Good autumn growth continues to bring life to the store cattle market, and another big offering of store cattle was easily absorbed by an enthusiastic bench. A good line up of R3 steers lifted in price, with Exotic making $2.89-2.96/kg, while Angus & A/Here x made $2.86-$2.99/kg. R3 Ang & A/Here x heifers were hot property also, making $1060-$1315 at $2.74-$2.86/kg. R2 beef steer lines were around the $3/kg mark, and buyers did not bat an eyelid, with Traditional, 375-425kg, lifting to $3.24/kg, while Ang/Frx, 377-385kg, made $2.90-$2.92/kg.
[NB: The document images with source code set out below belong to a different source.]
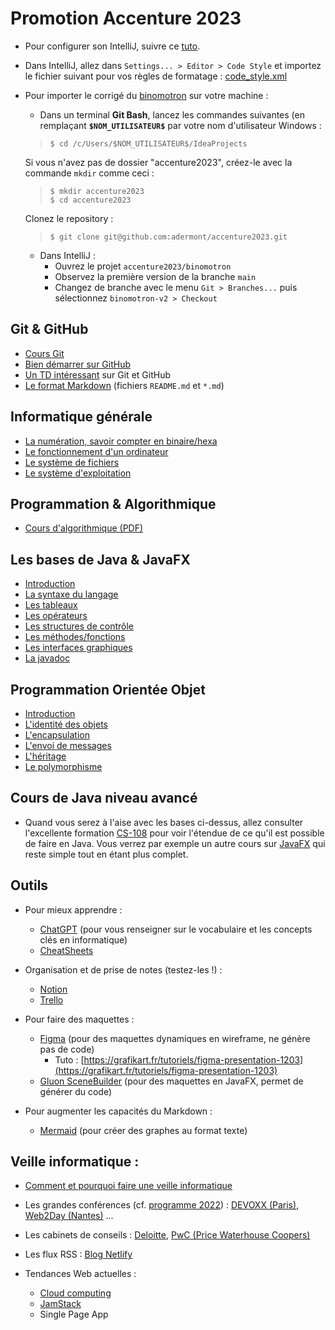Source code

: # Promotion Accenture 2023

- Pour configurer son IntelliJ, suivre ce [tuto](https://github.com/adermont/cours/tree/main/informatique/intellij_hints.pdf).

- Dans IntelliJ, allez dans `Settings... > Editor > Code Style` et importez le
fichier suivant pour vos règles de formatage : [code_style.xml](https://github.com/adermont/accenture2023/tree/main/code_style.xml)

- Pour importer le corrigé du [binomotron](https://github.com/adermont/accenture2023/tree/main/binomotron) sur votre machine :

   - Dans un terminal **Git Bash**, lancez les commandes suivantes (en remplaçant **`$NOM_UTILISATEUR$`** par votre nom d'utilisateur Windows :
   
	>`$ cd /c/Users/$NOM_UTILISATEUR$/IdeaProjects`
	
	Si vous n'avez pas de dossier "accenture2023", créez-le avec la commande 
	`mkdir` comme ceci :
	>`$ mkdir accenture2023`  
	>`$ cd accenture2023`  
	
	Clonez le repository :
	>`$ git clone git@github.com:adermont/accenture2023.git`  
   
   - Dans IntelliJ :
      - Ouvrez le projet `accenture2023/binomotron`
	  - Observez la première version de la branche `main`
	  - Changez de branche avec le menu `Git > Branches...` puis sélectionnez `binomotron-v2 > Checkout`

## Git & GitHub

   - [Cours Git](https://github.com/adermont/cours/blob/main/git/cours_git.md)
   - [Bien démarrer sur GitHub](https://docs.github.com/fr/pages/quickstart)
   - [Un TD intéressant](http://defeo.lu/in202/tutorials/tutorial3/) sur Git et GitHub
   - [Le format Markdown](https://docs.github.com/fr/get-started/writing-on-github/getting-started-with-writing-and-formatting-on-github/basic-writing-and-formatting-syntax) (fichiers `README.md` et `*.md`)

## Informatique générale

   - [La numération, savoir compter en binaire/hexa](https://github.com/adermont/cours/blob/main/informatique/01_num%C3%A9ration.md)
   - [Le fonctionnement d'un ordinateur](https://github.com/adermont/cours/blob/main/informatique/02_ordinateur.md)
   - [Le système de fichiers](https://github.com/adermont/cours/blob/main/informatique/03_syst%C3%A8me_de_fichiers.md)
   - [Le système d'exploitation](https://github.com/adermont/cours/blob/main/informatique/04_syst%C3%A8me_d_exploitation.md)

## Programmation & Algorithmique

- [Cours d'algorithmique (PDF)](https://github.com/adermont/cours/blob/main/informatique/memo_algorithmique.pdf)

## Les bases de Java & JavaFX

   - [Introduction](https://github.com/adermont/cours/blob/main/java/01_introduction.md)
   - [La syntaxe du langage](https://github.com/adermont/cours/blob/main/java/02_syntaxe_et_op%C3%A9rateurs.md)
   - [Les tableaux](https://github.com/adermont/cours/blob/main/java/03_tableaux.md)
   - [Les opérateurs](https://github.com/adermont/cours/blob/main/java/03_op%C3%A9rateurs.md)
   - [Les structures de contrôle](https://github.com/adermont/cours/blob/main/java/04_structures_de_contr%C3%B4le.md)
   - [Les méthodes/fonctions](https://github.com/adermont/cours/blob/main/java/05_m%C3%A9thodes.md)
   - [Les interfaces graphiques](https://github.com/adermont/cours/blob/main/java/06_javafx.md)
   - [La javadoc](https://github.com/adermont/cours/blob/main/java/07_javadoc.md)

## Programmation Orientée Objet

   - [Introduction](https://github.com/adermont/cours/blob/main/java/08_poo.md)
   - [L'identité des objets](https://github.com/adermont/cours/blob/main/java/08_poo_identite.md)
   - [L'encapsulation](https://github.com/adermont/cours/blob/main/java/08_poo_encapsulation.md)
   - [L'envoi de messages](https://github.com/adermont/cours/blob/main/java/08_poo_envoi_messages.md)
   - [L'héritage](https://github.com/adermont/cours/blob/main/java/08_poo_heritage.md)
   - [Le polymorphisme](https://github.com/adermont/cours/blob/main/java/08_poo_polymorphisme.md)

## Cours de Java niveau avancé

   - Quand vous serez à l'aise avec les bases ci-dessus, allez consulter 
   l'excellente formation [CS-108](https://cs108.epfl.ch/archive/22/archive.html) 
   pour voir l'étendue de ce qu'il est possible de faire en Java.
   Vous verrez par exemple un autre cours sur [JavaFX](https://cs108.epfl.ch/archive/22/c/JAFX/JAFX-notes.html)
   qui reste simple tout en étant plus complet.

## Outils 

- Pour mieux apprendre :
   - [ChatGPT](https://chat.openai.com) (pour vous renseigner sur le vocabulaire et les concepts clés en informatique)
   - [CheatSheets](https://cheatography.com/)
   
- Organisation et de prise de notes (testez-les !) :

   - [Notion](https://www.notion.so/fr-fr)  
   - [Trello](https://trello.com/fr)  

- Pour faire des maquettes :

   - [Figma](https://www.figma.com/fr/) (pour des maquettes dynamiques en wireframe, ne génère pas de code)
      - Tuto : [https://grafikart.fr/tutoriels/figma-presentation-1203](https://grafikart.fr/tutoriels/figma-presentation-1203)
   - [Gluon SceneBuilder](https://gluonhq.com/products/scene-builder/) (pour des maquettes en JavaFX, permet de générer du code)

- Pour augmenter les capacités du Markdown :

   - [Mermaid](https://mermaid.live/) (pour créer des graphes au format texte)


## Veille informatique :

   - [Comment et pourquoi faire une veille informatique](https://www.tech2tech.fr/pourquoi-et-comment-faire-sa-veille-informatique-technologique/)  
   - Les grandes conférences (cf. [programme 2022](https://blog.link-value.fr/principales-conferences-tech-2022-417cd9fae864)) : [DEVOXX (Paris)](https://www.devoxx.fr/), [Web2Day (Nantes)](https://web2day.co/) ...  
   - Les cabinets de conseils : [Deloitte](https://www2.deloitte.com/fr/fr/services/consulting/customer-and-marketing.html?icid=wn_deloitte-digital), [PwC (Price Waterhouse Coopers)](https://store.pwc.fr/fr/publications)
   - Les flux RSS : [Blog Netlify](https://www.netlify.com/blog/)  

- Tendances Web actuelles : 
   - [Cloud computing](https://www.mygreatlearning.com/blog/top-blogs-to-follow-and-learn-cloud-computing/)  
   - [JamStack](https://www.netlify.com/blog/jamstack-trend-predictions-2023/)  
   - Single Page App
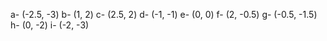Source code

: a- (-2.5, -3)
b- (1, 2)
c- (2.5, 2)
d- (-1, -1)
e- (0, 0)
f- (2, -0.5)
g- (-0.5, -1.5)
h- (0, -2)
i- (-2, -3)
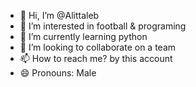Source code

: - 👋 Hi, I’m @Alittaleb
- 👀 I’m interested in football & programing
- 🌱 I’m currently learning python
- 💞️ I’m looking to collaborate on a team
- 📫 How to reach me? by this account
- 😄 Pronouns: Male

<!---
Alittaleb/Alittaleb is a ✨ special ✨ repository because its `README.md` (this file) appears on your GitHub profile.
You can click the Preview link to take a look at your changes.
--->
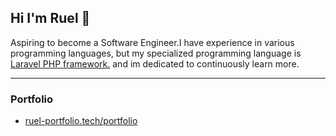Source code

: 
## Hi I'm Ruel 👋
Aspiring to become a Software Engineer.I have experience in various programming languages, but my specialized programming language is <a href="https://laravel.com/" class="text-blue-500" target="_blank">Laravel PHP framework.</a> and im dedicated to continuously learn more.
****
### Portfolio
- [ruel-portfolio.tech/portfolio](https://www.ruel-portfolio.tech/portfolio)
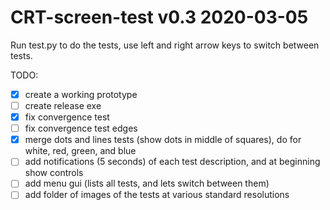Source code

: # CRT-screen-test v0.3 2020-03-05

Run test.py to do the tests, use left and right arrow keys to switch between tests.

TODO:
- [x] create a working prototype
- [ ] create release exe
- [x] fix convergence test
- [ ] fix convergence test edges
- [x] merge dots and lines tests (show dots in middle of squares), do for white, red, green, and blue
- [ ] add notifications (5 seconds) of each test description, and at beginning show controls
- [ ] add menu gui (lists all tests, and lets switch between them)
- [ ] add folder of images of the tests at various standard resolutions
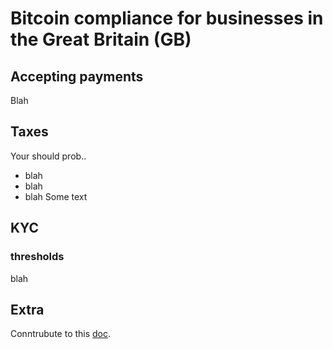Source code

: # Bitcoin compliance for businesses in the Great Britain (GB)

## Accepting payments
Blah



## Taxes
Your should prob..
* blah
* blah
* blah
Some text
## KYC
### thresholds
blah
## Extra

Conntrubute to this <a href="https://github.com/lnbits/compliance/blob/main/static/docs/GB/README.md">doc</a>.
A big yarding of R2 Friesian bulls sold well with decent numbers hard to find. 394-458kg sold for $1210-$1395 at $2.99-$3.05/kg, while 468-526kg made $2.75-$2.85/kg, lifting the 450kg indicator price for bull to $2.93/kg. R2 heifers standouts were 33 Angus, 333-370kgs, at $2.88-$2.97/kg, and 335-367kg Here/Frx at $2.83-$2.86/kg. Lamb numbers continued to climb, and quality was very good overall. Demand was strong for male lambs, and steady for medium to good males, with the better types making $82-$95, while just a handful of lines sold under $72. The top end of the ewe lambs also sold on a steady to firm market at $78-$90, but those at 30kgs and under eased to $60-$76. Breeding ewe numbers were limited, with MA lines selling for $56-$75 and 3-4yr $99.